Saved entries:
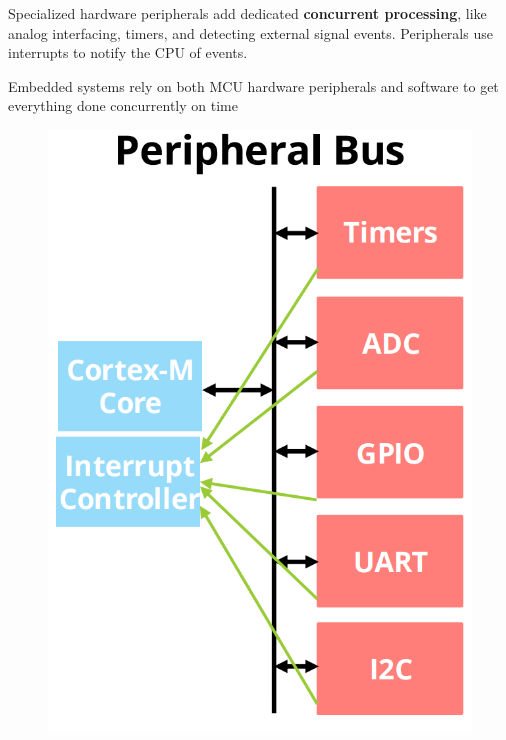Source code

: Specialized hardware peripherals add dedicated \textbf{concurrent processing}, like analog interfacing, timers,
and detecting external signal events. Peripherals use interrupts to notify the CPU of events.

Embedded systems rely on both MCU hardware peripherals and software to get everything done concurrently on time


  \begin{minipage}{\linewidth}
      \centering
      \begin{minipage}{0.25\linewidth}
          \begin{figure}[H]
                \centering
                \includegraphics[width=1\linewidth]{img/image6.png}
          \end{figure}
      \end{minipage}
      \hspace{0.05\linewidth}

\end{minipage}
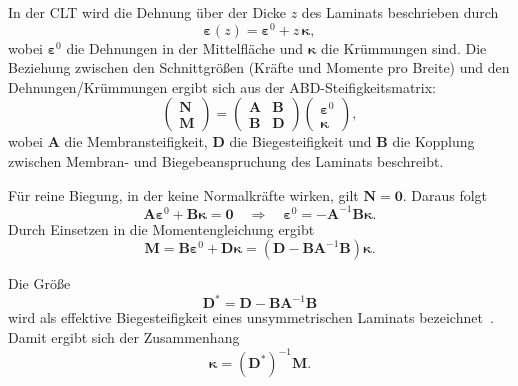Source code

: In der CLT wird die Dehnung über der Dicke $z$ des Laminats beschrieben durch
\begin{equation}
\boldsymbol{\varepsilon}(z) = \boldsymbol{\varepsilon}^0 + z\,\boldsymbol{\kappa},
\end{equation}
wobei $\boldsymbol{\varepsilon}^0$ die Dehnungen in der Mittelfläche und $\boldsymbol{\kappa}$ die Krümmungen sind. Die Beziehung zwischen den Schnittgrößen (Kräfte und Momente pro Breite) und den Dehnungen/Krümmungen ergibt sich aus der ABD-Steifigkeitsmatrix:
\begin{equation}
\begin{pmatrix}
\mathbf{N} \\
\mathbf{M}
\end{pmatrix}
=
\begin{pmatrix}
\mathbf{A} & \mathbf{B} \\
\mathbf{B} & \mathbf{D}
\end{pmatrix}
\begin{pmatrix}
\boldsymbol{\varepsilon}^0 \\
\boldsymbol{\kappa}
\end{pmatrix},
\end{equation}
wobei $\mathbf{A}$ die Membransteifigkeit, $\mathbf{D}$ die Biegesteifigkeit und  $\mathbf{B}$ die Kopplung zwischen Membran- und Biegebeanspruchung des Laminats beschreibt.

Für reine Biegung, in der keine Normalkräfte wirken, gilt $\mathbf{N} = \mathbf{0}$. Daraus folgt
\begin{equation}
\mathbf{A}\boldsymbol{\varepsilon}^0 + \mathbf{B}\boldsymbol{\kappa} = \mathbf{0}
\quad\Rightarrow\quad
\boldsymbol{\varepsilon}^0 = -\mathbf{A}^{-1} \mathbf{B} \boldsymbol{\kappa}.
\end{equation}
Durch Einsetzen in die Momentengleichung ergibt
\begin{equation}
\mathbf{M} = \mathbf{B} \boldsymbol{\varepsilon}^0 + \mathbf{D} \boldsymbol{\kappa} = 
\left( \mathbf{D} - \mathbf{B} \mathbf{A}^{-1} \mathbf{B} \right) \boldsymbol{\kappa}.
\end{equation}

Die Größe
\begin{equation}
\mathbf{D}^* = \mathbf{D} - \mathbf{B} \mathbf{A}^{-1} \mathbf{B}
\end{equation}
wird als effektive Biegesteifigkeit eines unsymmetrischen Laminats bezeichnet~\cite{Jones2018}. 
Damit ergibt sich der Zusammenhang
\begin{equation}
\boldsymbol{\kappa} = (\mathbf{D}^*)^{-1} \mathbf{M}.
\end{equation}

---

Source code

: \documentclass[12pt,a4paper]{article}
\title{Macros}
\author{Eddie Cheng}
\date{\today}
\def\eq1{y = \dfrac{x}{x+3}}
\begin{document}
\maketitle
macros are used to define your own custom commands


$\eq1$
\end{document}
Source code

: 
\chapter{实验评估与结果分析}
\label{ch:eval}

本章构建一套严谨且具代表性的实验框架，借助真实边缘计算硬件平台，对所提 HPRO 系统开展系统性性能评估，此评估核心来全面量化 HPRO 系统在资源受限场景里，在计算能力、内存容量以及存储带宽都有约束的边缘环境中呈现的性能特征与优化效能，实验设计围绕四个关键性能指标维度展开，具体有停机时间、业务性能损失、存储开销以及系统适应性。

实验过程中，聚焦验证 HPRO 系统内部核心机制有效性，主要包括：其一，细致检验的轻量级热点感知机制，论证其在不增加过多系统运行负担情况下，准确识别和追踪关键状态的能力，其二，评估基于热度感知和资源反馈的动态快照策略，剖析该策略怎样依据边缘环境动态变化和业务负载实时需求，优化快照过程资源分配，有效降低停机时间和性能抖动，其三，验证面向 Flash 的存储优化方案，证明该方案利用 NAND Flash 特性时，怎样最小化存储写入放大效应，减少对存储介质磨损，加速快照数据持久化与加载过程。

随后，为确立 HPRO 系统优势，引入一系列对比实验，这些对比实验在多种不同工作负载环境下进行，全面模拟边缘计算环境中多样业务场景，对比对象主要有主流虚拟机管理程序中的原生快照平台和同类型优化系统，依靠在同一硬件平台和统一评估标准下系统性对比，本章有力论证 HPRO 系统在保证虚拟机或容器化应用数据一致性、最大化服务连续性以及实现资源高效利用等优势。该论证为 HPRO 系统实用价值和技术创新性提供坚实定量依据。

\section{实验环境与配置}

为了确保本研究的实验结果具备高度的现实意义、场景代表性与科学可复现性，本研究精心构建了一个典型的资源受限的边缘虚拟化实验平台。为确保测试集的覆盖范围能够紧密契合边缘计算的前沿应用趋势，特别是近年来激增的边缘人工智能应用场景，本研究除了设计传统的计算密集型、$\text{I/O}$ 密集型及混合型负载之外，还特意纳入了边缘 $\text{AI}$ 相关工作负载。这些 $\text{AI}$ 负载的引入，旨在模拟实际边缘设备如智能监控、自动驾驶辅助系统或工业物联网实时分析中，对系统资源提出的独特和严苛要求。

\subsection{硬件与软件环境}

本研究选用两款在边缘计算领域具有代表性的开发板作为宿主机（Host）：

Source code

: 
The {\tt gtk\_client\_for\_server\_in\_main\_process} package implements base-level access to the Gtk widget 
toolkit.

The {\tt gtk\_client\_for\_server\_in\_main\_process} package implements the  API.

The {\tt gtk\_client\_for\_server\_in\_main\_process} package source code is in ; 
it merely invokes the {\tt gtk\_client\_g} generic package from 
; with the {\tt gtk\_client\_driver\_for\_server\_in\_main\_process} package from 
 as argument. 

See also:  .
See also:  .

==

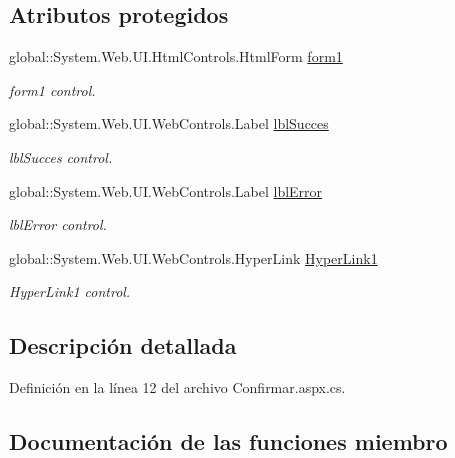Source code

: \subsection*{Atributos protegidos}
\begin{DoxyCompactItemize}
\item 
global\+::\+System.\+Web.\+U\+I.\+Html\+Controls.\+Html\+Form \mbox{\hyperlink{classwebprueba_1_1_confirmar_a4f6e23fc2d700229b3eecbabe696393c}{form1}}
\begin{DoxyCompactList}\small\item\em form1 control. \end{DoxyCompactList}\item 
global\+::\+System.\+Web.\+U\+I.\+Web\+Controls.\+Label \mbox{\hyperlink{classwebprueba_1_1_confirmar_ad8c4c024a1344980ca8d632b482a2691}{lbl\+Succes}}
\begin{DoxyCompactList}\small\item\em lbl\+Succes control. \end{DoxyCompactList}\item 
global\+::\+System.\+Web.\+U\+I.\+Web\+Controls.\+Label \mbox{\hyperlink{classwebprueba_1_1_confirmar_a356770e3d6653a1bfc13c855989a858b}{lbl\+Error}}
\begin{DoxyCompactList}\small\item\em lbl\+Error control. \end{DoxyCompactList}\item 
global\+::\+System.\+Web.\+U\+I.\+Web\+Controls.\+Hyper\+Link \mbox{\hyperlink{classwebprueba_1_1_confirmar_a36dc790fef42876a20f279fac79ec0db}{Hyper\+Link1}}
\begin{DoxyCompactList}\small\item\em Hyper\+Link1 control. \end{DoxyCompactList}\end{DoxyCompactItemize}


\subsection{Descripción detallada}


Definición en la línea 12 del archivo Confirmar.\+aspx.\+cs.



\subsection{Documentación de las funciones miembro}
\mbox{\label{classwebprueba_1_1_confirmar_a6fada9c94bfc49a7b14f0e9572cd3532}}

WHAT TO PRODUCE: Which of the lines above contain "DoxyCompactItemize"? Return them all.

RESPONSE BELOW:
\begin{DoxyCompactItemize}
\begin{DoxyCompactList}\small\item\em Hyper\+Link1 control. \end{DoxyCompactList}\end{DoxyCompactItemize}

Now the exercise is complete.